Consider the language of the alphabet { 0, 1}, which consists of strings
with the same number of 0'a and 1's.

a) Is the grammar for this language regular? Explain.

b) Sketch a parsing algorithm for this language (No need to find a grammar
for the language).

c) (Optional) write a grammar for this language.

Problem 2
---------

Your project implemented parameter-passing by value for scalar types.
Suppose we want to implement parameter-passing by reference for arrays, and
be able to write the usual:

type t is array (integer range <>) of integer;
...
function sum (arg : t) return integer is
result : integer := 0;
begin
for J in arg'first .. arg'last loop
result := result + arg (J);     --  line (A)
end loop;
return result;
end sum;

Somewhere else we call this function:

table : t (1..N) := ....
X : Integer;
...
X := sum (table);    --  line (B)

a) Indicate what quadruples and what assembly (for your chosen target machine)
would be generated for line (A).
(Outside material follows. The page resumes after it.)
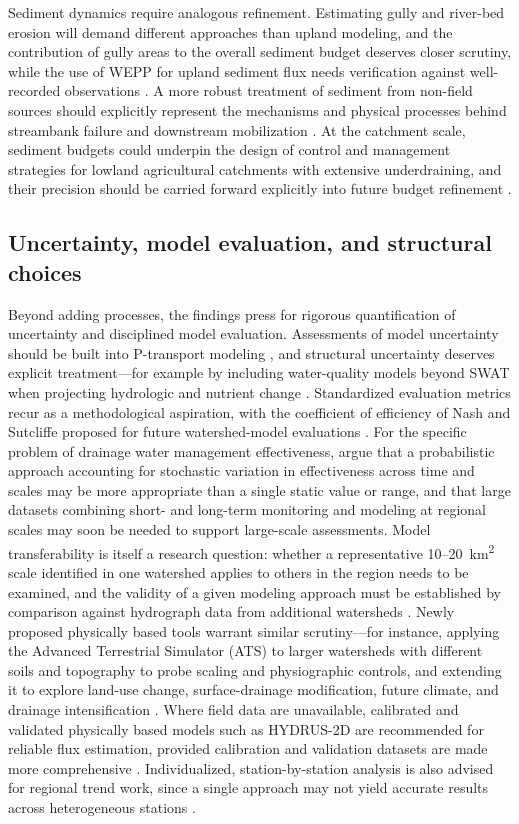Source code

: Sediment dynamics require analogous refinement. Estimating gully and river-bed erosion will demand different approaches than upland modeling, and the contribution of gully areas to the overall sediment budget deserves closer scrutiny, while the use of WEPP for upland sediment flux needs verification against well-recorded observations \parencite{Maalim2013}. A more robust treatment of sediment from non-field sources should explicitly represent the mechanisms and physical processes behind streambank failure and downstream mobilization \parencite{Dalzell2018}. At the catchment scale, sediment budgets could underpin the design of control and management strategies for lowland agricultural catchments with extensive underdraining, and their precision should be carried forward explicitly into future budget refinement \parencite{Walling2002}.

\subsection{Uncertainty, model evaluation, and structural choices}

Beyond adding processes, the findings press for rigorous quantification of uncertainty and disciplined model evaluation. Assessments of model uncertainty should be built into P-transport modeling \parencite{Wang2020b}, and structural uncertainty deserves explicit treatment---for example by including water-quality models beyond SWAT when projecting hydrologic and nutrient change \parencite{Kujawa2020}. Standardized evaluation metrics recur as a methodological aspiration, with the coefficient of efficiency of Nash and Sutcliffe proposed for future watershed-model evaluations \parencite{STONE1995,SAVABI1995}. For the specific problem of drainage water management effectiveness, \textcite{Shedekar2021} argue that a probabilistic approach accounting for stochastic variation in effectiveness across time and scales may be more appropriate than a single static value or range, and that large datasets combining short- and long-term monitoring and modeling at regional scales may soon be needed to support large-scale assessments. Model transferability is itself a research question: whether a representative 10--20~km\textsuperscript{2} scale identified in one watershed applies to others in the region needs to be examined, and the validity of a given modeling approach must be established by comparison against hydrograph data from additional watersheds \parencite{Basu2010}. Newly proposed physically based tools warrant similar scrutiny---for instance, applying the Advanced Terrestrial Simulator (ATS) to larger watersheds with different soils and topography to probe scaling and physiographic controls, and extending it to explore land-use change, surface-drainage modification, future climate, and drainage intensification \parencite{Rathore2025}. Where field data are unavailable, calibrated and validated physically based models such as HYDRUS-2D are recommended for reliable flux estimation, provided calibration and validation datasets are made more comprehensive \parencite{Naderi2025}. Individualized, station-by-station analysis is also advised for regional trend work, since a single approach may not yield accurate results across heterogeneous stations \parencite{Kumar2009}.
You can assume that the bounds of the array
are stored at locations 0 and 1, so the data itself starts at offset 2 from
the array base.

b) What code (quadruples and assembly) needs to be generated for the
assignment at (B)?

Problem 3
---------

Consider the following procedure, that computes the primes numbers up
to some number N.

with text_io; use text_io;
procedure Sieve (N : integer) is
table : array (1..10000) of boolean;
begin
for I in table'range loop
table (I) := True;
end loop;

for I in 2 .. Integer (Sqrt (N)) loop
if table (I) then                     --  I is a prime
for J in 2 .. Table'Last loop
exit when I * J > Table'Last;
Table (I * J) := False;        --  multiple of I
end loop;
end if;
end loop;

for I in 2 . Table'Last loop
if Table (I) then
put (I); put_line (" is a prime");
end if;
end loop;
end sieve;

can process this example you can use it as a guide. Describe what needs to be
done for the function call to Sqrt.

b) Show the basic blocks of this procedure.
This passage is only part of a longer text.